In MP, just verifying the affidavits of 2,186 candidates and making them available to voters was a laborious task. The state had the highest number of candidates with a criminal record (153). Thirty-six of them are in the newly constituted assembly-33 from the BJP and three from other parties. Rioting with deadly weapons, singing obscene songs in public, assault, wrongful restraint, causing hurt and theft are some of the offences the new legislators have been charged with.

Moneyed candidates too seemed to have found favour with voters in MP.As many as 400 candidates were worth over a crore of rupees. Sixty of them won-50 from the BJP and 10 from the Congress. But it wasn’t easy initially to get affidavits from these crorepatis. Says Rakesh Ranjan, MP’s election watch coordinator: "We kept an active watch on the declarations made by the candidates. In some cases, the district collectors refused to part with the information and it required the EC’s intervention to help make the affidavits public knowledge."

Much the same trend as MP emerged in Rajasthan, although Congress leaders from the state claim their party has far lesser ’criminal’ legislators than the BJP. But this could be more because of the party’s rout in the elections. For, as EC officials point out, the winning party is likely to have more candidates with a criminal record simply because it has won a larger share of the seats. There were 104 candidates with criminal antecedents and of the 23 who finally made it, 20 were from the BJP and three from the Congress.

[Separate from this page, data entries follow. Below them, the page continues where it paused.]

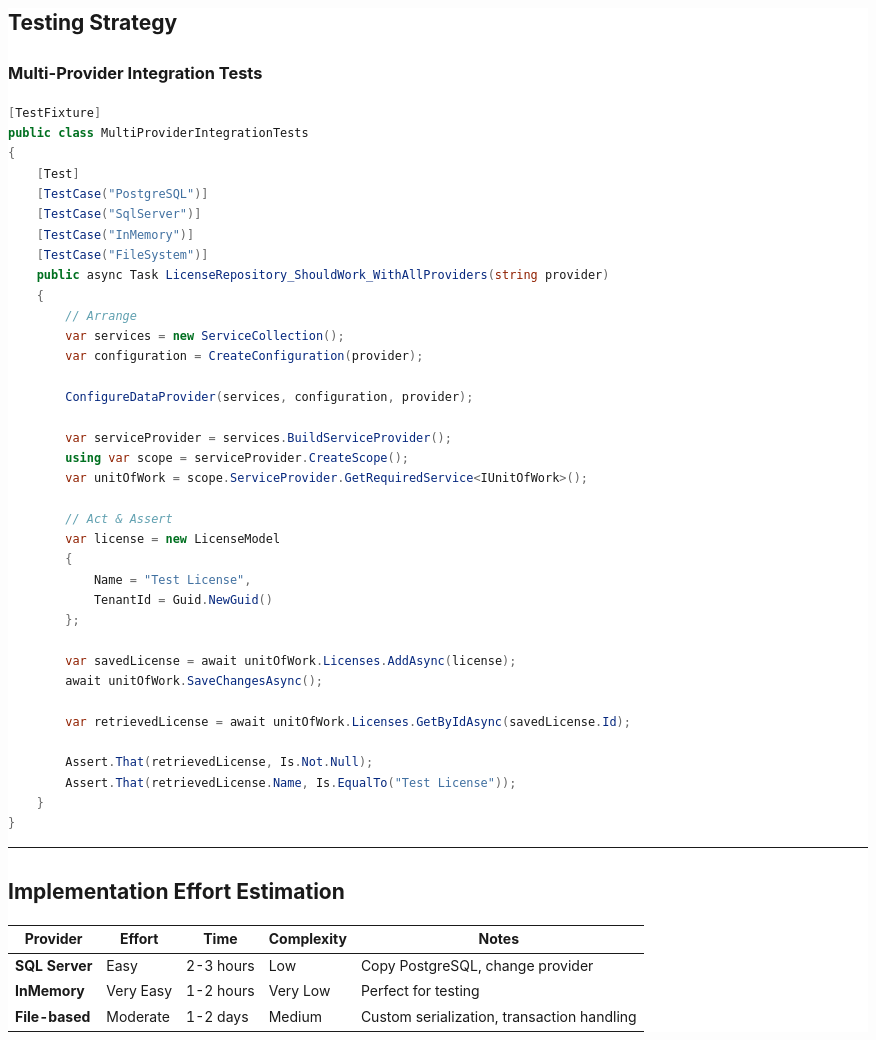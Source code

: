 
## Testing Strategy

### Multi-Provider Integration Tests
```csharp
[TestFixture]
public class MultiProviderIntegrationTests
{
    [Test]
    [TestCase("PostgreSQL")]
    [TestCase("SqlServer")] 
    [TestCase("InMemory")]
    [TestCase("FileSystem")]
    public async Task LicenseRepository_ShouldWork_WithAllProviders(string provider)
    {
        // Arrange
        var services = new ServiceCollection();
        var configuration = CreateConfiguration(provider);
        
        ConfigureDataProvider(services, configuration, provider);
        
        var serviceProvider = services.BuildServiceProvider();
        using var scope = serviceProvider.CreateScope();
        var unitOfWork = scope.ServiceProvider.GetRequiredService<IUnitOfWork>();
        
        // Act & Assert
        var license = new LicenseModel 
        { 
            Name = "Test License", 
            TenantId = Guid.NewGuid() 
        };
        
        var savedLicense = await unitOfWork.Licenses.AddAsync(license);
        await unitOfWork.SaveChangesAsync();
        
        var retrievedLicense = await unitOfWork.Licenses.GetByIdAsync(savedLicense.Id);
        
        Assert.That(retrievedLicense, Is.Not.Null);
        Assert.That(retrievedLicense.Name, Is.EqualTo("Test License"));
    }
}
```

---

## Implementation Effort Estimation

| Provider | Effort | Time | Complexity | Notes |
|----------|--------|------|------------|-------|
| **SQL Server** | Easy | 2-3 hours | Low | Copy PostgreSQL, change provider |
| **InMemory** | Very Easy | 1-2 hours | Very Low | Perfect for testing |
| **File-based** | Moderate | 1-2 days | Medium | Custom serialization, transaction handling |
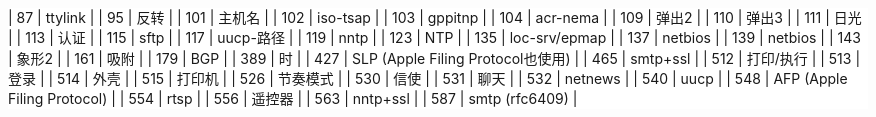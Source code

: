 |  87   |            ttylink             |
|  95   |               反转               |
|  101  |              主机名               |
|  102  |            iso-tsap            |
|  103  |            gppitnp             |
|  104  |            acr-nema            |
|  109  |              弹出2               |
|  110  |              弹出3               |
|  111  |               日光               |
|  113  |               认证               |
|  115  |              sftp              |
|  117  |            uucp-路径             |
|  119  |              nntp              |
|  123  |              NTP               |
|  135  |         loc-srv/epmap          |
|  137  |            netbios             |
|  139  |            netbios             |
|  143  |              象形2               |
|  161  |               吸附               |
|  179  |              BGP               |
|  389  |               时                |
|  427  | SLP (Apple Filing Protocol也使用) |
|  465  |            smtp+ssl            |
|  512  |             打印/执行              |
|  513  |               登录               |
|  514  |               外壳               |
|  515  |              打印机               |
|  526  |              节奏模式              |
|  530  |               信使               |
|  531  |               聊天               |
|  532  |            netnews             |
|  540  |              uucp              |
|  548  |  AFP (Apple Filing Protocol)   |
|  554  |              rtsp              |
|  556  |              遥控器               |
|  563  |            nntp+ssl            |
|  587  |         smtp (rfc6409)         |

When it came to the moneybags, 26 of the 59 candidates who owned more than Rs 1 crore emerged victorious-16 from the BJP, 10 from the Congress. Strangely, 60 candidates declared they had no assets (moveable or immoveable). Of these, 33 were independent candidates, two from the Bahujan Samaj Party, seven from the Samajwadi Party and one each from the CPI, Janata Dal (United), Republican Party of India and the Samata Party. Like in the other states, better educated candidates found favour with voters.

What has come as a surprise is Chhattisgarh. The tribal-dominated state, often dismissed as backward, had a healthy number of highly qualified candidates from both the BJP and the Congress. The Congress fielded 63 candidates-among them 18 were either MBAs or CAs. Five held doctorates and one was a doctor. Fifteen candidates were graduates and seven had completed their matriculation. The BJP list too was impressive. Of the 67 candidates it fielded, 13 were MBAs/CAs, nine had MPhil or PhD degrees, 17 were graduates and seven matriculates. Here, former CM Ajit Jogi was the lone Congress candidate with a criminal record. The BJP’s record was less saintly: it put up 21 candidates with a criminal past. Only 18 candidates declared they had assets worth Rs 1 crore.

The EC, on its part, is yet to analyse in detail how far such declarations influenced the voter. "This is the first time that filing affidavits has been made compulsory. And if election watch groups can keep a strict vigil, it will have a positive effect in future elections," said a senior EC official. Civil rights and other citizens’ watch groups feel that the new transparency has had one positive impact-political parties this time were reluctant to field new candidates with criminal records. "Past legislators who already had criminal antecedents have stayed on, but we find no new names coming in," says Kuldeep Das, a Delhi-based civil rights activist. However, most observers believe that the only way to gain maximum advantage from the EC’s exercise was to have publicised the antecedents of candidates a lot earlier than it was done this time.